We performed two different class scenarios, including reduced rhythms (seven rhythm types) and merged rhythms (four rhythm types) according to the records from the database. Our trained DNN model achieved 92.24% and 96.13% accuracies for the reduced and merged rhythm classes, respectively.

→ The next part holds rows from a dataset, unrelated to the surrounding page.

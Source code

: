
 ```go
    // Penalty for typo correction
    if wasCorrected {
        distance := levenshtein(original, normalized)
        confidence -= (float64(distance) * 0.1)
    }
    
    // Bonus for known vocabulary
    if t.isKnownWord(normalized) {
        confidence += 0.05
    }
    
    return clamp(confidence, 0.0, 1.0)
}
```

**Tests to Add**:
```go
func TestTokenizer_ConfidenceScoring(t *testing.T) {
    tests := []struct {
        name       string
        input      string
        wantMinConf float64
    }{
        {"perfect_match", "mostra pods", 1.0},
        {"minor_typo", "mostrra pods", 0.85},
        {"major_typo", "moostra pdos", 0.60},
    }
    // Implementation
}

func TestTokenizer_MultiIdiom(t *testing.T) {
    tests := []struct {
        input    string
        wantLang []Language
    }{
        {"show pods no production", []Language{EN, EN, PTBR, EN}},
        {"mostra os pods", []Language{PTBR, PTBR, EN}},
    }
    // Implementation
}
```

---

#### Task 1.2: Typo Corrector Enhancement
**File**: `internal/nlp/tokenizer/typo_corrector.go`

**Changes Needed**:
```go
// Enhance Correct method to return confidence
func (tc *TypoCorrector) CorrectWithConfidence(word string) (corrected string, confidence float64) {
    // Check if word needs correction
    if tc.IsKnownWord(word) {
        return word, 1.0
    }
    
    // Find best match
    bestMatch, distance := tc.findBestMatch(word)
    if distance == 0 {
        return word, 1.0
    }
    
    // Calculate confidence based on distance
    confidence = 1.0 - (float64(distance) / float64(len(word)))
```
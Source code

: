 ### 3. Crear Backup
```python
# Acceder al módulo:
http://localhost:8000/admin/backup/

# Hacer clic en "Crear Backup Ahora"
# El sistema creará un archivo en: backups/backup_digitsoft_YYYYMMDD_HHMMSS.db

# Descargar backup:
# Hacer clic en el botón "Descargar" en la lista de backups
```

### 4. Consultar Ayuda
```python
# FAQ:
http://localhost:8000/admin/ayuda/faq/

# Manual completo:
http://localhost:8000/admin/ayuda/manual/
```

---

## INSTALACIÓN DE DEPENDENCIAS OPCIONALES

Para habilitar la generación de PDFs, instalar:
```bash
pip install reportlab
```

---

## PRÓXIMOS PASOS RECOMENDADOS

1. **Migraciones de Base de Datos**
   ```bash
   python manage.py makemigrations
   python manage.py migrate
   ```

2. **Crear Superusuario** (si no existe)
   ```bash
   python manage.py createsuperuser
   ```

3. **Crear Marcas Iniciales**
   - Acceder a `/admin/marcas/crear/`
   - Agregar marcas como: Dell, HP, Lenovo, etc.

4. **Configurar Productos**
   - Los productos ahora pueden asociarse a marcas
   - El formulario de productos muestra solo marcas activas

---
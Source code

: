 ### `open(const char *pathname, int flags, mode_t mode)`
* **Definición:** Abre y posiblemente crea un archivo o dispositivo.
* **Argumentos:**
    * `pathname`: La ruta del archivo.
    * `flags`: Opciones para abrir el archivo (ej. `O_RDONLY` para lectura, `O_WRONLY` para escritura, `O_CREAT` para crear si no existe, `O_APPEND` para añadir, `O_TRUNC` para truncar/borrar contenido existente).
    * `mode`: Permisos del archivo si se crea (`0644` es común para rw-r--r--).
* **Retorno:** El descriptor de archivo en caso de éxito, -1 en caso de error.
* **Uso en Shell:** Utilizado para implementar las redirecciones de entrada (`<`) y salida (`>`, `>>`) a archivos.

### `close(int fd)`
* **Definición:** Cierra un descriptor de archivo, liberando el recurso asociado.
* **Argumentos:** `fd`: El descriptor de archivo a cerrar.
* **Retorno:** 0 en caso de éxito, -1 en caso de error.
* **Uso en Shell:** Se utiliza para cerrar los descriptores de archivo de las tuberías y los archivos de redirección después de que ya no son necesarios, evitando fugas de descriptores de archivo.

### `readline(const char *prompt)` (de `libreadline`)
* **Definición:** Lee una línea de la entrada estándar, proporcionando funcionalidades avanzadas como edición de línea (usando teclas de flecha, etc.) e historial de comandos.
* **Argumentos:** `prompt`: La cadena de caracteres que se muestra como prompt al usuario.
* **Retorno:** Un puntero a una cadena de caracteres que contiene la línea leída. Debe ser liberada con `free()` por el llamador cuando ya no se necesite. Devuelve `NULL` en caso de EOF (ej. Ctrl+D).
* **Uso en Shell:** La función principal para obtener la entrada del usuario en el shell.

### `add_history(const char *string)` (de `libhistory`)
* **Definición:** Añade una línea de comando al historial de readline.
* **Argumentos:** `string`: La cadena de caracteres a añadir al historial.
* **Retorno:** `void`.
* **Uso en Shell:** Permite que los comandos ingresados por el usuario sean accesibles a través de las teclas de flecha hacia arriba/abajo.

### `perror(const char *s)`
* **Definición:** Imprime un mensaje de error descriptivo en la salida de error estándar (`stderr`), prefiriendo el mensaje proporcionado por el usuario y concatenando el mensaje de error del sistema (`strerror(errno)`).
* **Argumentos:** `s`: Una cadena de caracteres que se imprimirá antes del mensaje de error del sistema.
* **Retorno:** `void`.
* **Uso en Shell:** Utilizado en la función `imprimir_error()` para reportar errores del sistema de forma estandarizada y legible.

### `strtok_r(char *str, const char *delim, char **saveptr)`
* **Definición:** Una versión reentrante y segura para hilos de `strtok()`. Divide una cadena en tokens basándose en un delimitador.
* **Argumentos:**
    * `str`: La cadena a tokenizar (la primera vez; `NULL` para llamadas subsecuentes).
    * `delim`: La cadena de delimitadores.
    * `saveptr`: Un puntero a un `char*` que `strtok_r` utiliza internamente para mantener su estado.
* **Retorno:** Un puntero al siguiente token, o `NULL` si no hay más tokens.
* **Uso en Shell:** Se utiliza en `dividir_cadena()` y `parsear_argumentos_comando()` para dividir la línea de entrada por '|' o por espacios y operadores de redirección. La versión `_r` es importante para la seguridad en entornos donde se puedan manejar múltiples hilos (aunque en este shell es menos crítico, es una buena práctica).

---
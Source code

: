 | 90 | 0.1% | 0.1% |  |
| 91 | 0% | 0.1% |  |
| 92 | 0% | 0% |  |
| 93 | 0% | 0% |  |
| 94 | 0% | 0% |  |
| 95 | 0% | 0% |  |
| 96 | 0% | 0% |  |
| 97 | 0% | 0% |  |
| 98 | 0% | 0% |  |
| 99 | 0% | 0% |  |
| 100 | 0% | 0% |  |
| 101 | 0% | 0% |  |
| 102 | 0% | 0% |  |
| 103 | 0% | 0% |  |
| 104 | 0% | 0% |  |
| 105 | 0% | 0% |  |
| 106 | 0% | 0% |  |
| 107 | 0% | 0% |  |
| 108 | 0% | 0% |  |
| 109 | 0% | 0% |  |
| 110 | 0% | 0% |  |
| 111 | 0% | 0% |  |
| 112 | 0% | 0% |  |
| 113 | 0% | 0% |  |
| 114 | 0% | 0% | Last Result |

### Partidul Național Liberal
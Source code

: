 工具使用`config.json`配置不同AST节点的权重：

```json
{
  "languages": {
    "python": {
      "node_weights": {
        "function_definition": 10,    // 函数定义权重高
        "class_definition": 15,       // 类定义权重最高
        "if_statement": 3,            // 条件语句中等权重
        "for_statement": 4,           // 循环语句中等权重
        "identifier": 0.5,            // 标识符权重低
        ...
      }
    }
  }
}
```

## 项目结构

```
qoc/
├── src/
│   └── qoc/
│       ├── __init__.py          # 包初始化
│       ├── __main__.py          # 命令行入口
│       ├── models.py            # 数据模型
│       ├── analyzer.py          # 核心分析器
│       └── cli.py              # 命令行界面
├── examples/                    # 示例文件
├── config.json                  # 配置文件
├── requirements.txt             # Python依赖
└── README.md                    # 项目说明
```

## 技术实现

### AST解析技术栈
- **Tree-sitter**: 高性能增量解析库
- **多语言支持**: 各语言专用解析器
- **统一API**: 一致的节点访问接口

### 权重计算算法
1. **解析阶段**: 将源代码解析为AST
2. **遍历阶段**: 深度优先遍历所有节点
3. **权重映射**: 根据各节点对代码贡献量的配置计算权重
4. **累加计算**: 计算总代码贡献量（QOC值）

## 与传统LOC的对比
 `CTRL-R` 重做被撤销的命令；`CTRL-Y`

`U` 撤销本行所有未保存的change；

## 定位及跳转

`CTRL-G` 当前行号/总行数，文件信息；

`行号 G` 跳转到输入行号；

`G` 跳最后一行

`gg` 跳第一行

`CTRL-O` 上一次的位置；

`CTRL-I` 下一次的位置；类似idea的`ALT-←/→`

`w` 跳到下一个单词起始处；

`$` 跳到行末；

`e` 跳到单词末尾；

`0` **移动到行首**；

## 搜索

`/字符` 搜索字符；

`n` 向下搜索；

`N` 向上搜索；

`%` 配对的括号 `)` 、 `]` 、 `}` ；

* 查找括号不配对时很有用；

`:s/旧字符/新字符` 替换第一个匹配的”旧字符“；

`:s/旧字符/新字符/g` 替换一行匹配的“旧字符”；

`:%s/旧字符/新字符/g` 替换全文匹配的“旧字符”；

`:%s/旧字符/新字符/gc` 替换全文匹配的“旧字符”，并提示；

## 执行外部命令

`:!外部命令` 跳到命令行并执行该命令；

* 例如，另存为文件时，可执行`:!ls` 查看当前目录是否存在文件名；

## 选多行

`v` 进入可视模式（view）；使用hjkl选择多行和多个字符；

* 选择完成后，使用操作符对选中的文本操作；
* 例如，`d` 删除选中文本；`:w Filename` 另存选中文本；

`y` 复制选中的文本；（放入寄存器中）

Recently, deep learning algorithms have been found to be useful because of their high performance. The main challenge is the scarcity of appropriate training and testing resources because model performance is dependent on the quality and quantity of case samples. In this study, we used a new public arrhythmia database comprising more than 10,000 records. We constructed an efficient DNN model for automated detection of arrhythmia using these records.
心律失常是一种异常的心率,是心脏病学中的常见临床问题。在长时间心电图(ECG)上检测心律失常是基于初始算法软件筛查,最终由心脏病专家进行视觉验证。这是一个耗时且主观的过程。因此,具有高度准确性的全自动计算机辅助检测系统在这项任务中具有重要作用。在这项研究中,我们提出了一种有效的深度神经网络(DNN)模型,用于从新的 ECG 数据库中检测不同的节律类型。
我们的 DNN 模型旨在在所有 ECG 导联上实现高性能。所提出的模型包括表示学习和序列学习任务,在所有 12 导联输入上均表现出了有前景的结果。在表示学习阶段使用卷积层和子采样层。序列学习部分涉及表示学习层后的长短期记忆(LSTM)单元。
我们根据数据库中的记录执行了两种不同的类场景,包括简化的节律(七种节律类型)和合并的节律(四种节律类型)。我们训练的 DNN 模型在简化和合并的节律类别的准确率分别达到了 92.24%和 96.13%。
最近,由于其高性能,深度学习算法已被发现很有用。主要挑战是缺乏适当的培训和测试资源,因为模型性能取决于案例样本的质量和数量。在这项研究中,我们使用了一个新的公共心律失常数据库,其中包含超过 10000 个记录。我们使用这些记录构建了一个有效的 DNN 模型,用于自动化检测心律失常。